▶ [PROVIDED INFORMATION]
• • •

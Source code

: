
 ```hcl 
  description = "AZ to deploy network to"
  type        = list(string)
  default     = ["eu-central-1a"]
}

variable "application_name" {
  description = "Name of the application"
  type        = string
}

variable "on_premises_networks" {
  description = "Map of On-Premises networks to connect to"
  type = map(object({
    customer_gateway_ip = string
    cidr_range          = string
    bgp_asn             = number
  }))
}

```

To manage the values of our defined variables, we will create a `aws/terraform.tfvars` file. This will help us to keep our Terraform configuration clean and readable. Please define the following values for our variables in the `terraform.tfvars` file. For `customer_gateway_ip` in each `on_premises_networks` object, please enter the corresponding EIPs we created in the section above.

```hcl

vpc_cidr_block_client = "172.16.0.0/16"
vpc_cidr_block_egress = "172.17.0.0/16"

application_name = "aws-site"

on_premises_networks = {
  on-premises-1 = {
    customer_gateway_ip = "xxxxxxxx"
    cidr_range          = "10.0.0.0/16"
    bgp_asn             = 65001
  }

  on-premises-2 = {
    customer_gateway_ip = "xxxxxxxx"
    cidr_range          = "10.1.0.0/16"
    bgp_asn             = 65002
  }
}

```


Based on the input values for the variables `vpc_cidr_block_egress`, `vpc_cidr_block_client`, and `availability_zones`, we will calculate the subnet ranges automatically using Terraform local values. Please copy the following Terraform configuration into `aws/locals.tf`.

• • •

▶ [DIRECTIONS FOR THIS TASK]
The listing is to be given again exactly, line for line.

▶ [SOLUTION]
Source code

:
 ```hcl 
  description = "AZ to deploy network to"
  type        = list(string)
  default     = ["eu-central-1a"]
}

variable "application_name" {
  description = "Name of the application"
  type        = string
}

variable "on_premises_networks" {
  description = "Map of On-Premises networks to connect to"
  type = map(object({
    customer_gateway_ip = string
    cidr_range          = string
    bgp_asn             = number
  }))
}

```

To manage the values of our defined variables, we will create a `aws/terraform.tfvars` file. This will help us to keep our Terraform configuration clean and readable. Please define the following values for our variables in the `terraform.tfvars` file. For `customer_gateway_ip` in each `on_premises_networks` object, please enter the corresponding EIPs we created in the section above.

```hcl

vpc_cidr_block_client = "172.16.0.0/16"
vpc_cidr_block_egress = "172.17.0.0/16"

application_name = "aws-site"

on_premises_networks = {
  on-premises-1 = {
    customer_gateway_ip = "xxxxxxxx"
    cidr_range          = "10.0.0.0/16"
    bgp_asn             = 65001
  }

  on-premises-2 = {
    customer_gateway_ip = "xxxxxxxx"
    cidr_range          = "10.1.0.0/16"
    bgp_asn             = 65002
  }
}

```


Based on the input values for the variables `vpc_cidr_block_egress`, `vpc_cidr_block_client`, and `availability_zones`, we will calculate the subnet ranges automatically using Terraform local values. Please copy the following Terraform configuration into `aws/locals.tf`.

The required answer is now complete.